Bracken wasn’t the only business leader upset by the announcement.
Michele Siekerka, the head of the New Jersey Business & Industry Association, said there has to be a better way.
“Our policymakers continue to only target solutions to our challenges through more taxation and spending, rather than the comprehensive reforms we have been calling for. In fact, we would not need to consider tax increases today if our policymakers acted on the Path to Progress structural reforms.”
The Path to Progress. It’s Sweeney’s plan to fix the state — and it’s gotten as far toward implementation as Murphy’s plans for new incentives. Which is, to say, not far at all.
Christina Renna, the head of the Chamber of Commerce Southern New Jersey, hopes this will help bring some of those reforms back into the spotlight.
NJ Transit does not impact her region. And, while she would prefer her members don’t get hit with a tax that doesn’t necessarily benefit them, she sees the big picture possibilities.
“I will never support any CBT increase extension of any kind,” she told ROI-NJ. “However, I do appreciate the balance of what the Senate president is trying to do here.
“New Jersey Transit is destroyed. He wants to bring more options down this way, and there’s no money to make that happen. As a chamber, we’ve always argued that tax increases, or, in this case, an extension, should always be an option of last resort.

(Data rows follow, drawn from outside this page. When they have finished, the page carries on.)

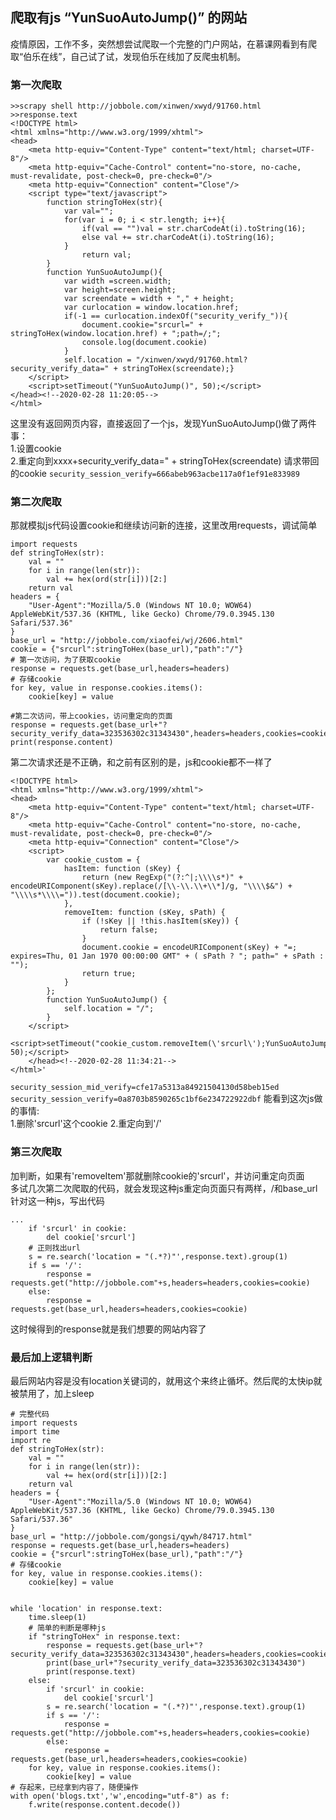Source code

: ## 爬取有js “YunSuoAutoJump()” 的网站 

疫情原因，工作不多，突然想尝试爬取一个完整的门户网站，在慕课网看到有爬取“伯乐在线”，自己试了试，发现伯乐在线加了反爬虫机制。
### 第一次爬取
```
>>scrapy shell http://jobbole.com/xinwen/xwyd/91760.html
>>response.text
<!DOCTYPE html>
<html xmlns="http://www.w3.org/1999/xhtml">
<head>
	<meta http-equiv="Content-Type" content="text/html; charset=UTF-8"/>
	<meta http-equiv="Cache-Control" content="no-store, no-cache, must-revalidate, post-check=0, pre-check=0"/>
	<meta http-equiv="Connection" content="Close"/>
	<script type="text/javascript">
		function stringToHex(str){
			var val="";
			for(var i = 0; i < str.length; i++){
				if(val == "")val = str.charCodeAt(i).toString(16);
				else val += str.charCodeAt(i).toString(16);
			}
				return val;
		}
		function YunSuoAutoJump(){
			var width =screen.width; 
			var height=screen.height; 
			var screendate = width + "," + height;
			var curlocation = window.location.href;
			if(-1 == curlocation.indexOf("security_verify_")){
				document.cookie="srcurl=" + stringToHex(window.location.href) + ";path=/;";
				console.log(document.cookie)
			}
			self.location = "/xinwen/xwyd/91760.html?security_verify_data=" + stringToHex(screendate);}
	</script>
	<script>setTimeout("YunSuoAutoJump()", 50);</script>
</head><!--2020-02-28 11:20:05-->
</html>
```
这里没有返回网页内容，直接返回了一个js，发现YunSuoAutoJump()做了两件事：  
1.设置cookie  
2.重定向到xxxx+security_verify_data=" + stringToHex(screendate)
请求带回的cookie
`security_session_verify=666abeb963acbe117a0f1ef91e833989`
### 第二次爬取
那就模拟js代码设置cookie和继续访问新的连接，这里改用requests，调试简单
```
import requests
def stringToHex(str):
	val = ""
	for i in range(len(str)):
		val += hex(ord(str[i]))[2:]
	return val
headers = {
    "User-Agent":"Mozilla/5.0 (Windows NT 10.0; WOW64) AppleWebKit/537.36 (KHTML, like Gecko) Chrome/79.0.3945.130 Safari/537.36"
}
base_url = "http://jobbole.com/xiaofei/wj/2606.html"
cookie = {"srcurl":stringToHex(base_url),"path":"/"}
# 第一次访问，为了获取cookie
response = requests.get(base_url,headers=headers)
# 存储cookie
for key, value in response.cookies.items():
	cookie[key] = value

#第二次访问，带上cookies，访问重定向的页面
response = requests.get(base_url+"?security_verify_data=323536302c31343430",headers=headers,cookies=cookie)
print(response.content)
```
第二次请求还是不正确，和之前有区别的是，js和cookie都不一样了
```
<!DOCTYPE html>
<html xmlns="http://www.w3.org/1999/xhtml">
<head>
	<meta http-equiv="Content-Type" content="text/html; charset=UTF-8"/>
	<meta http-equiv="Cache-Control" content="no-store, no-cache, must-revalidate, post-check=0, pre-check=0"/>
	<meta http-equiv="Connection" content="Close"/>
	<script>
		var cookie_custom = {
			hasItem: function (sKey) {
				return (new RegExp("(?:^|;\\\\s*)" + encodeURIComponent(sKey).replace(/[\\-\\.\\+\\*]/g, "\\\\$&") + "\\\\s*\\\\=")).test(document.cookie);   
			},
			removeItem: function (sKey, sPath) {
	  			if (!sKey || !this.hasItem(sKey)) {
	   				return false; 
				} 
				document.cookie = encodeURIComponent(sKey) + "=; expires=Thu, 01 Jan 1970 00:00:00 GMT" + ( sPath ? "; path=" + sPath : "");
				return true; 
			}
		};
		function YunSuoAutoJump() {
			self.location = "/"; 
		}
	</script>
	<script>setTimeout("cookie_custom.removeItem(\'srcurl\');YunSuoAutoJump();", 50);</script>
	</head><!--2020-02-28 11:34:21-->
</html>'
```
`security_session_mid_verify=cfe17a5313a84921504130d58beb15ed `
`security_session_verify=0a8703b8590265c1bf6e234722922dbf`
能看到这次js做的事情:  
1.删除'srcurl'这个cookie
2.重定向到'/'


### 第三次爬取
加判断，如果有'removeItem'那就删除cookie的'srcurl'，并访问重定向页面  
多试几次第二次爬取的代码，就会发现这种js重定向页面只有两样，/和base_url  
针对这一种js，写出代码
```
...
    if 'srcurl' in cookie:
        del cookie['srcurl']
    # 正则找出url
    s = re.search('location = "(.*?)"',response.text).group(1)
    if s == '/':
        response = requests.get("http://jobbole.com"+s,headers=headers,cookies=cookie)
    else:
        response = requests.get(base_url,headers=headers,cookies=cookie)
```
这时候得到的response就是我们想要的网站内容了


### 最后加上逻辑判断
最后网站内容是没有location关键词的，就用这个来终止循坏。然后爬的太快ip就被禁用了，加上sleep
```
# 完整代码
import requests
import time
import re
def stringToHex(str):
	val = ""
	for i in range(len(str)):
		val += hex(ord(str[i]))[2:]
	return val
headers = {
    "User-Agent":"Mozilla/5.0 (Windows NT 10.0; WOW64) AppleWebKit/537.36 (KHTML, like Gecko) Chrome/79.0.3945.130 Safari/537.36"
}
base_url = "http://jobbole.com/gongsi/qywh/84717.html"
response = requests.get(base_url,headers=headers)
cookie = {"srcurl":stringToHex(base_url),"path":"/"}
# 存储cookie
for key, value in response.cookies.items():
	cookie[key] = value
	

while 'location' in response.text:
	time.sleep(1)
	# 简单的判断是哪种js
	if "stringToHex" in response.text:
		response = requests.get(base_url+"?security_verify_data=323536302c31343430",headers=headers,cookies=cookie)
		print(base_url+"?security_verify_data=323536302c31343430")
		print(response.text)
	else:
		if 'srcurl' in cookie:
			del cookie['srcurl']
		s = re.search('location = "(.*?)"',response.text).group(1)
		if s == '/':
			response = requests.get("http://jobbole.com"+s,headers=headers,cookies=cookie)
		else:
			response = requests.get(base_url,headers=headers,cookies=cookie)
	for key, value in response.cookies.items():
		cookie[key] = value
# 存起来，已经拿到内容了，随便操作
with open('blogs.txt','w',encoding="utf-8") as f:
	f.write(response.content.decode())
```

Let’s find ways to control costs and find savings in state government — we know they’re there. And, then, after we’ve done that, if we still need to raise taxes, then we consider it.
“The Senate president has done that with the Path to Progress. He’s identified millions upon millions of savings that could go to New Jersey Transit. He can’t get them supported. So, I’m completely unhappy to see that the business community is once again basically being tapped to bear this burden. But I do appreciate the sensitivity and the balance the Senate president’s trying to strike.”
Balance. Finding it is tough this time of year, Siekerka said.
“It’s New Jersey and it’s budget time, and our policymakers still are not seeing eye to eye on many issues,” she said.
But Siekerka isn’t giving up hope — especially when it comes to the Path to Progress.
“We know that the way to get things done in Trenton is to have multiple opportunities,” she told ROI-NJ. “That’s how we negotiate. And we can only hope that the Path to Progress is something that is a priority for everybody. We’ve advocated, we’ve advanced a lot of the pieces of the Path to Progress. We don’t agree 100% with it, but we agree with most of it.
“These are the reforms we need now. That’s what BIA has been calling for this budget session. Let’s talk reform, not new taxes. We’d like to see the big plan. We’d like to talk to the Senate president, we’d like to talk to the governor and say, ‘If you’re going to talk about, you know, setting aside funding and designated sources, what does that mean in the comprehensive plan of how that leads toward reform?’”
Bracken said anything would be better than what was proposed. Anything except taking this issue to the voters.
“If you put it on the ballot: ‘Would you mind having the business community pay 1% in taxes to make New Jersey Transit healthy?’ They’ll get 100%,” he said. “That’s a joke, right?”
A few days before the budget address, no one is really sure.